Roughly speaking, it will probably take production levels closer to 2% of annual housing growth to get rent inflation to zero. In 2005, when housing was increasing by almost 2%, supply-related rent disinflation briefly brought it down to about 2%. Population growth is lower today.
We just aren’t anywhere close to a production level that would create negative nominal national rent trends. Negative demand shocks are unlikely to persist on their own, and I think we have moved past the point where policymakers will try to create one like they did in 2008, though the idea is still popular among a large number of numbskulls.

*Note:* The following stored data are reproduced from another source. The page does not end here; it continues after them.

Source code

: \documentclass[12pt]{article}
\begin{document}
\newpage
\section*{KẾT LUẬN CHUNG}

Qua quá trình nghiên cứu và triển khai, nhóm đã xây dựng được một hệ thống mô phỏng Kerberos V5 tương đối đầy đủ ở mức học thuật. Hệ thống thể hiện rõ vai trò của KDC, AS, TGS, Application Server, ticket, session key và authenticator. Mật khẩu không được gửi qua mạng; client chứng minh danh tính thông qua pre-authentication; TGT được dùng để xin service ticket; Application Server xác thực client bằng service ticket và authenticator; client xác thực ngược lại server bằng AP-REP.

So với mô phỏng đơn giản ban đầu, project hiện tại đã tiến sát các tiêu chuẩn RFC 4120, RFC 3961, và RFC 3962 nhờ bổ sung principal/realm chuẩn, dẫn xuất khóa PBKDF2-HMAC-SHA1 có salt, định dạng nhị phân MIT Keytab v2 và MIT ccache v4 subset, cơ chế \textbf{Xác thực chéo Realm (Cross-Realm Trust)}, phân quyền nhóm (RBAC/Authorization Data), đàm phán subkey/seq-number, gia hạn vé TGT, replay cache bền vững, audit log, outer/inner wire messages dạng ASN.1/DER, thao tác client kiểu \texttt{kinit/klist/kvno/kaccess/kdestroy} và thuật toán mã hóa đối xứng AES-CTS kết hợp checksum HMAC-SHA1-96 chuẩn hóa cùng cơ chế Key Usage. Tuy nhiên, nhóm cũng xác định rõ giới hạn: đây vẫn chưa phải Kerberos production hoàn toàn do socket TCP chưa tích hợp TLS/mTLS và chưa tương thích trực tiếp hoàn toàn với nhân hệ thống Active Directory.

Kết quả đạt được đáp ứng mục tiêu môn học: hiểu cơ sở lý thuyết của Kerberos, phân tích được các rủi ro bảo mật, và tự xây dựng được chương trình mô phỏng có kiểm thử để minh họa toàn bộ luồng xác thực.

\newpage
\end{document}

Broadly speaking, we should expect, or at least hope for, housing production numbers a bit higher than they are today, rent inflation between zero and 2%, and a long, boring ride back toward reasonable costs.
There is little reason to expect supply-motivated trends on that path that are strong enough to be disruptive. Maybe there are some multi-family investors who were penciling in 6% rent growth out to the horizon in 2021, and the bondholders will end up with their properties. But, beyond those transitional changes, there is no reason to think that a positive supply trend from here will be so deflationary that real estate values become nominally disruptive or incapable of producing profitable new projects.
It may seem like they couldn’t be profitable, but eventually, land prices and other costs will moderate.
The usual suspects will probably be calling for or predicting 5% rent deflation and recession for a while. There will be cherries to pick to scare monger about it. It’s not going to happen, except for maybe a blip and a bloop or a very localized situation here and there.